Please take the lines from the one holding "- Crisis keyword detection" through the one holding "- ✅ Database schema documented" in the data below and copy them exactly.
(Listed entries Opens)
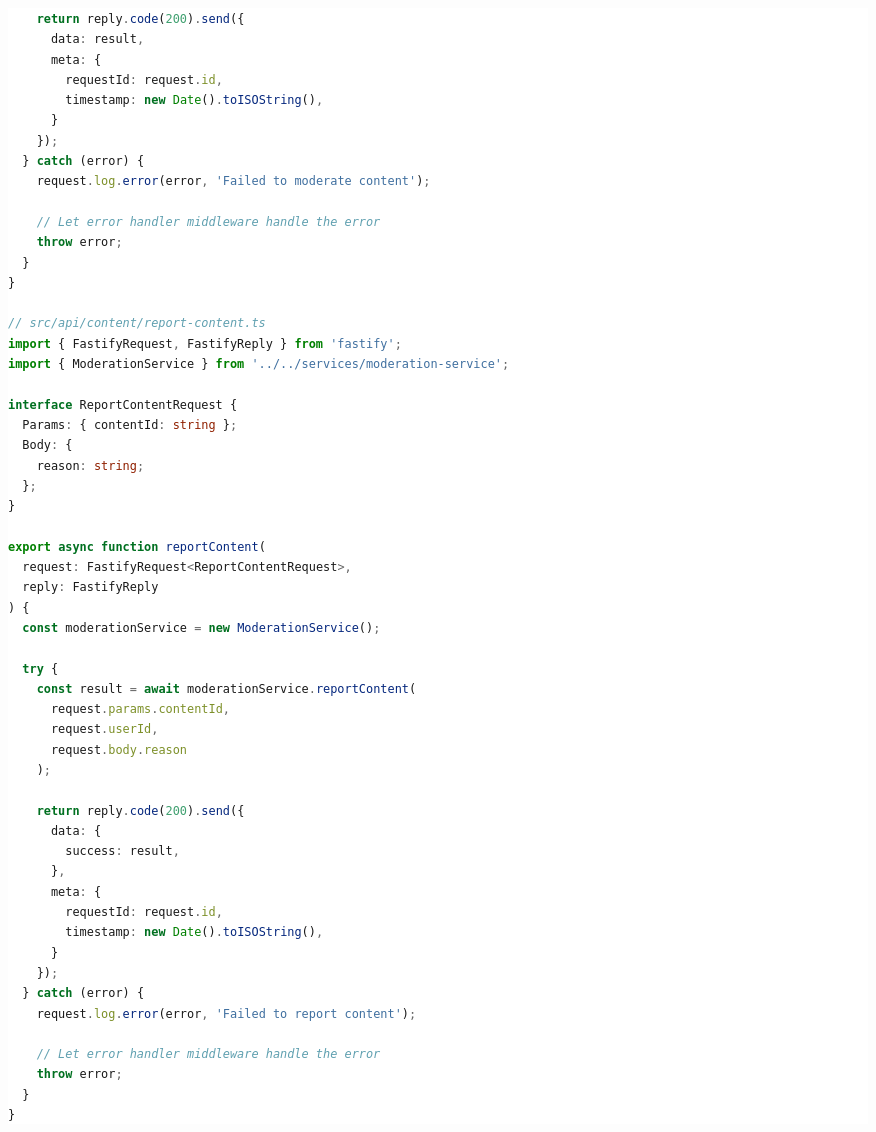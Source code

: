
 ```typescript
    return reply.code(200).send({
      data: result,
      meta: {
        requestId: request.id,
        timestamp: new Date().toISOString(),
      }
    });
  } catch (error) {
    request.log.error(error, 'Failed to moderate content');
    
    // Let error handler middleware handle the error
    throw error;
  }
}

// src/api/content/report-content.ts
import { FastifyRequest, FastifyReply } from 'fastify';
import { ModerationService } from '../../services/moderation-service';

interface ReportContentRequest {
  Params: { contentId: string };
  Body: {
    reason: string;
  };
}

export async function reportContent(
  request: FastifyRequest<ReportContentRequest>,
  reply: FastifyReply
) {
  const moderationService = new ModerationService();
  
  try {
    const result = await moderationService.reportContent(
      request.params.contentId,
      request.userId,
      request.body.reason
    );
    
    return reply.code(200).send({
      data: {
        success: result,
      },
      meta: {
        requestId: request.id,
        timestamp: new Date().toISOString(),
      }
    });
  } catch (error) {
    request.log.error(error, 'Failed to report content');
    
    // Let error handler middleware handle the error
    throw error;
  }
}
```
(Listed entries Closes)
(Listed entries Opens)
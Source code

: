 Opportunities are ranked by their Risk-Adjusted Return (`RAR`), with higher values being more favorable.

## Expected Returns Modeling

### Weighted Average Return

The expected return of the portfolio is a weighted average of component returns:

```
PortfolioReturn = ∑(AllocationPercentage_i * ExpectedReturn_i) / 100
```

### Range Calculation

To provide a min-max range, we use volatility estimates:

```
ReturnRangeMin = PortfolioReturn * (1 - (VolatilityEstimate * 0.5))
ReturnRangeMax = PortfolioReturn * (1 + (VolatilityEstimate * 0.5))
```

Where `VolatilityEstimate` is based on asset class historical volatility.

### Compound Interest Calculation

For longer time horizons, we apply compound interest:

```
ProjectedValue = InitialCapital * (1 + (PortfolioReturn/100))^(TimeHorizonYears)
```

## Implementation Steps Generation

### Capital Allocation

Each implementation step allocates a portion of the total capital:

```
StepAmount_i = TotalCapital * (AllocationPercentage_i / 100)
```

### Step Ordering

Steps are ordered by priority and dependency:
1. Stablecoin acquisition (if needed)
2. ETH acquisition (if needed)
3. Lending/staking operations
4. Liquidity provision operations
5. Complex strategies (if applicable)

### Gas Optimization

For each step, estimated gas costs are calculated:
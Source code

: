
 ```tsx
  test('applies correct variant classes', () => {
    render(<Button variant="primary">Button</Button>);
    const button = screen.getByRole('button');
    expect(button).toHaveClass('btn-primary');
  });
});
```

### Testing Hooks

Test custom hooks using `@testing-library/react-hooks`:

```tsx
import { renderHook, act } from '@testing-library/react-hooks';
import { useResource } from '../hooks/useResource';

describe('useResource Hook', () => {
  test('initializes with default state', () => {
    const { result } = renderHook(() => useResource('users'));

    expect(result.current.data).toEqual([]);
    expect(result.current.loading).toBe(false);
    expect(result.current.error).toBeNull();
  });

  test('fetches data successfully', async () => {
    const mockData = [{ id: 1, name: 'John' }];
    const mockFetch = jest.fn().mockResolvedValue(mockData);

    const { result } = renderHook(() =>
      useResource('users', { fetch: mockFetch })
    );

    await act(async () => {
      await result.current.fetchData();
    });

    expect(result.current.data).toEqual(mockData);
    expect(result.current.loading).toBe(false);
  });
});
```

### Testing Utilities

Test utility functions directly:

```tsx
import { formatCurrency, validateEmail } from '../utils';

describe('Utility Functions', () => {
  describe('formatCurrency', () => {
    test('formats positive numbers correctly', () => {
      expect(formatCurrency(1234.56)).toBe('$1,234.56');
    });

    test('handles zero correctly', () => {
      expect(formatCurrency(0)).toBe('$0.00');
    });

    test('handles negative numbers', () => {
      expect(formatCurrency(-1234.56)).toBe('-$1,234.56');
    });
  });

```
(Listed entries Closes)
(Listed entries Opens)
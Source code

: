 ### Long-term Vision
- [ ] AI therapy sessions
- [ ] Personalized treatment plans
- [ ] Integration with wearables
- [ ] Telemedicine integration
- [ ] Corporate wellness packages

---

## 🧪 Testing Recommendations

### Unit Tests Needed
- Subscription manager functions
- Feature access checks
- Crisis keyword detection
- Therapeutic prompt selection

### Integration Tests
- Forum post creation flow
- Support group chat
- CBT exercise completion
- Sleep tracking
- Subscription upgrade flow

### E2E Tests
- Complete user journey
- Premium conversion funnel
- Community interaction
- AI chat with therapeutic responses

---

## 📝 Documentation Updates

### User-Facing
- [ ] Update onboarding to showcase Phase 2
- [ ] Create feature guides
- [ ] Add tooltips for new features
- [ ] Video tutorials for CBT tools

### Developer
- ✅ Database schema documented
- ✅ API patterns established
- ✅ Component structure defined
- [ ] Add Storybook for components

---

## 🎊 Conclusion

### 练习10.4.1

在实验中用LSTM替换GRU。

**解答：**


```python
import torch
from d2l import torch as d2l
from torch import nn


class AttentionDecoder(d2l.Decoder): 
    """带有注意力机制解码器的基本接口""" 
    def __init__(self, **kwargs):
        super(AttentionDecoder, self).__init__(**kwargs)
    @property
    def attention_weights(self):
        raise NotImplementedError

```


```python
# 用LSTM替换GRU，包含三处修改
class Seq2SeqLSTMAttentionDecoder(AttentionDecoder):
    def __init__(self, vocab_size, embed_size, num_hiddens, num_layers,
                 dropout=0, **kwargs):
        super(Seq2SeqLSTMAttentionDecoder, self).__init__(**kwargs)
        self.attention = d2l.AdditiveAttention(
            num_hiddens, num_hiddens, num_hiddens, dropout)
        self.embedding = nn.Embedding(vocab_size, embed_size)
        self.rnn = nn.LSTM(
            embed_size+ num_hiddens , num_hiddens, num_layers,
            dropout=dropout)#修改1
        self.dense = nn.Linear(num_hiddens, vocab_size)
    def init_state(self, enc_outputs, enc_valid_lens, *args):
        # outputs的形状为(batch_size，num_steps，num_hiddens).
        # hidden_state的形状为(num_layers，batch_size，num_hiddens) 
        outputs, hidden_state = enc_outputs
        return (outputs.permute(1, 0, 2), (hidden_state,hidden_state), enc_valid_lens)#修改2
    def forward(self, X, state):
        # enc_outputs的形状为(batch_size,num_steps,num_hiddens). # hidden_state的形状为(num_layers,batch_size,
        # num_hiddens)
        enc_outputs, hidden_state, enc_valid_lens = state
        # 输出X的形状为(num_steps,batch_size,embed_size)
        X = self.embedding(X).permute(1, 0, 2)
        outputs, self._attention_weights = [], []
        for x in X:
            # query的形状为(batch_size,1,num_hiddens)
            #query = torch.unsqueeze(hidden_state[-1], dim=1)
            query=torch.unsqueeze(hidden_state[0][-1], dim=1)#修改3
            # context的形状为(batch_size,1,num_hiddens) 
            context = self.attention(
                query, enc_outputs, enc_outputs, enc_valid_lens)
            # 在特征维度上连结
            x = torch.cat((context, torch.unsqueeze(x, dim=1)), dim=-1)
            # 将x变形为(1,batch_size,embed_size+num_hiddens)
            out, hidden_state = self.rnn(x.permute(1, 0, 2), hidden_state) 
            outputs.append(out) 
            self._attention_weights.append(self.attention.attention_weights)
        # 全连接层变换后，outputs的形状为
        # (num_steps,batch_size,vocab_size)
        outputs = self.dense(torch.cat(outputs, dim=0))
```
(Listed entries Closes)
Result for this exercise:
- Crisis keyword detection
- Therapeutic prompt selection

### Integration Tests
- Forum post creation flow
- Support group chat
- CBT exercise completion
- Sleep tracking
- Subscription upgrade flow

### E2E Tests
- Complete user journey
- Premium conversion funnel
- Community interaction
- AI chat with therapeutic responses

---

## 📝 Documentation Updates

### User-Facing
- [ ] Update onboarding to showcase Phase 2
- [ ] Create feature guides
- [ ] Add tooltips for new features
- [ ] Video tutorials for CBT tools

### Developer
- ✅ Database schema documented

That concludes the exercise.